Plain-text document sources:
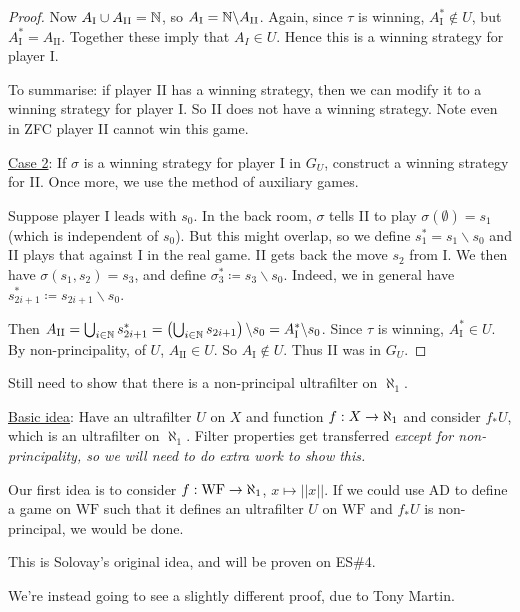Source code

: \documentclass[]{article}
\newcommand{\I}{\textrm{I}}
\newcommand{\II}{\textrm{II}}
\newcommand{\wf}{\textrm{WF}}
\newcommand{\ad}{\textrm{AD}}
\begin{document}
\begin{proof}
    Now $A_\I \cup A_\II = \N$, so $A_\I = \N\backslash A_\II$. Again, since $\tau$ is winning, $A^\ast_\I \not\in U$, but $A^\ast_\I = A_\II$. Together these imply that $A_I \in U$. Hence this is a winning strategy for player I.

    To summarise: if player II has a winning strategy, then we can modify it to a winning strategy for player I. So II does not have a winning strategy. Note even in ZFC player II cannot win this game.

    \underline{Case 2}: If $\sigma$ is a winning strategy for player I in $G_U$, construct a winning strategy for II. Once more, we use the method of auxiliary games.

    Suppose player I leads with $s_0$. In the back room, $\sigma$ tells II to play $\sigma(\emptyset) = s_1$ (which is independent of $s_0$). But this might overlap, so we define $s_1^\ast = s_1\backslash s_0$ and II plays that against I in the real game. II gets back the move $s_2$ from I. We then have $\sigma(s_1,s_2) = s_3$, and define $\sigma^\ast_3 \coloneqq s_3 \backslash s_0$. Indeed, we in general have $s^\ast_{2i+1}\coloneqq s_{2i+1}\backslash s_0$.

    Then $A_\II = \bigcup_{i\in\N}s_{2i+1}^\ast = \left(\bigcup_{i\in\N}s_{2i+1}\right)\backslash s_0 = A^\ast_\I \backslash s_0$. Since $\tau$ is winning, $A^\ast_\I \in U$. By non-principality, of $U$, $A_\II \in U$. So $A_\I\not\in U$. Thus II was in $G_U$.
\end{proof}


Still need to show that there is a non-principal ultrafilter on $\aleph_1$.

\underline{Basic idea}: Have an ultrafilter $U$ on $X$ and function $f:X\rightarrow\aleph_1$ and consider $f_\ast U$, which is an ultrafilter on $\aleph_1$. Filter properties get transferred \it{except} for non-principality, so we will need to do extra work to show this.

Our first idea is to consider $f : \wf \ra \aleph_1$, $x\mapsto ||x||$. If we could use $\ad$ to define a game on $\wf$ such that it defines an ultrafilter $U$ on $\wf$ and $f_\ast U$ is non-principal, we would be done.

This is Solovay's original idea, and will be proven on ES\#4.

We're instead going to see a slightly different proof, due to Tony Martin.
\end{document}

▸ Exercise objective: Please copy every line from the entries that includes the word "newcommand".

▸ Exercise answer:
\newcommand{\I}{\textrm{I}}
\newcommand{\II}{\textrm{II}}
\newcommand{\wf}{\textrm{WF}}
\newcommand{\ad}{\textrm{AD}}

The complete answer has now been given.